Figure 4.

TNF-a levels are increased in hippocampus of PCS rats and are normalized by infliximab. Rats were sacrificed and hippocampus dissected 8 weeks after PCS surgery. Immunohistochemistry was performed using anti-TNF-a. (A) Representative low (scale bar = 200 μm) and (B) high (scale bar = 50 μm) magnification images are shown. The number of cells expressing TNF-a (C) and intensity of the staining for TNF-a (D), were quantified. One-way ANOVA with Tukey post-hoc test was performed to compare all groups. Differences between groups were statistically different: (B) F = 9.4, Dfn = 3, Dfr = 52, p < 0.0001; (C) F = 7.3, Dfn = 3, Dfr = 51, p < 0.001; and variances were not statistically different. Values are the mean ± SEM of 4 rats per group. For each rat at least 120–150 cells from four different sections were counted. (E) Western blot was performed as described in method. Values are the mean ± SEM of 10–14 rats per group.

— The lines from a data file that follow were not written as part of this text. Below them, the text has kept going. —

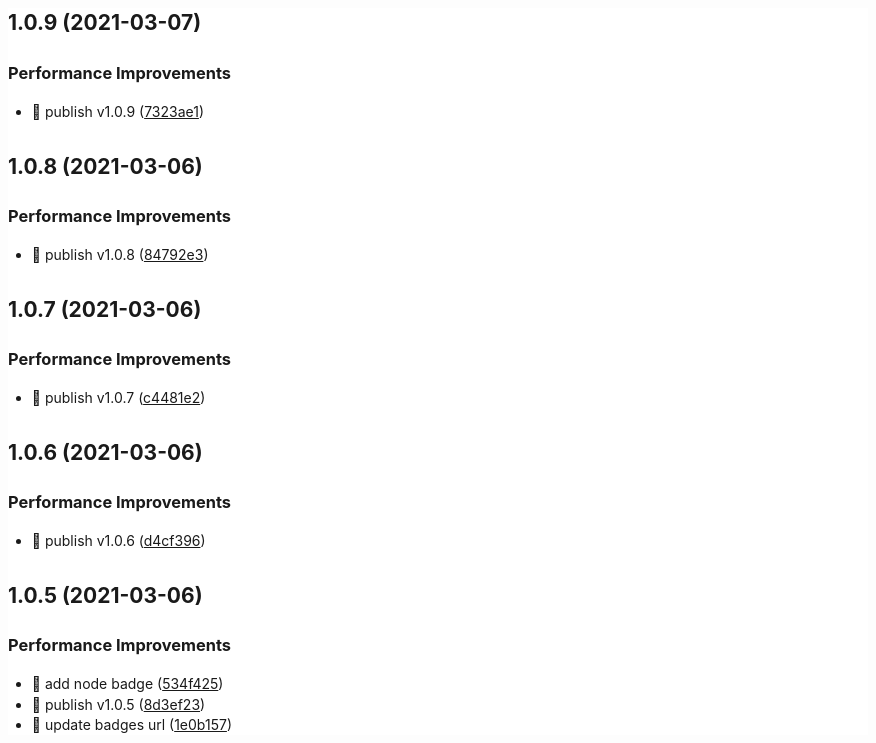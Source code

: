 

## 1.0.9 (2021-03-07)


### Performance Improvements

* 🔖 publish v1.0.9 ([7323ae1](https://github.com/guanghechen/node-scaffolds/commit/7323ae17864b2bb03214d6d1a2c3c695692cb18c))



## 1.0.8 (2021-03-06)


### Performance Improvements

* 🔖 publish v1.0.8 ([84792e3](https://github.com/guanghechen/node-scaffolds/commit/84792e3d7ab17e5390c874f9dc6a89cd9c738abe))



## 1.0.7 (2021-03-06)


### Performance Improvements

* 🔖 publish v1.0.7 ([c4481e2](https://github.com/guanghechen/node-scaffolds/commit/c4481e2512f73f7cb0b3755875186cb785c647c8))



## 1.0.6 (2021-03-06)


### Performance Improvements

* 🔖 publish v1.0.6 ([d4cf396](https://github.com/guanghechen/node-scaffolds/commit/d4cf3967189133f448083a47b53124c205165825))



## 1.0.5 (2021-03-06)


### Performance Improvements

* 📝 add node badge ([534f425](https://github.com/guanghechen/node-scaffolds/commit/534f42565cf7f4d55e6224c973dcba54cab5b54e))
* 🔖 publish v1.0.5 ([8d3ef23](https://github.com/guanghechen/node-scaffolds/commit/8d3ef23a04b2b6cf5fef3e1454c11cba662c498e))
* 📝 update badges url ([1e0b157](https://github.com/guanghechen/node-scaffolds/commit/1e0b15750d79eccd9fb193929de8c1a769434196))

One-way ANOVA with Tukey's post-hoc test was performed to compare all groups. The differences between groups were statistically different (p < 0.001, F = 6.9, Df between groups = 3) and variance was not statistically different. (F) Representative images of in situ hybridization for TNF-a mRNA (green color; scale bar = 50 μm). (G) Double fluorescence staining of the neuronal marker NeuN (red), TNF-a mRNA (green), and merged (yellow) showing co-localization in PCS rats (Scale bar = 50 um). (H) Low magnification images (10 ×) of the neuronal marker NeuN (red), TNF-a mRNA (green), and merged (yellow) showing co-localization in PCS rats. Values significantly different from controls are indicated by asterisks and values different from PCS rats by a. ^ap < 0.05; ^**p < 0.01; ^***p ≤ 0.005; ^aap < 0.01.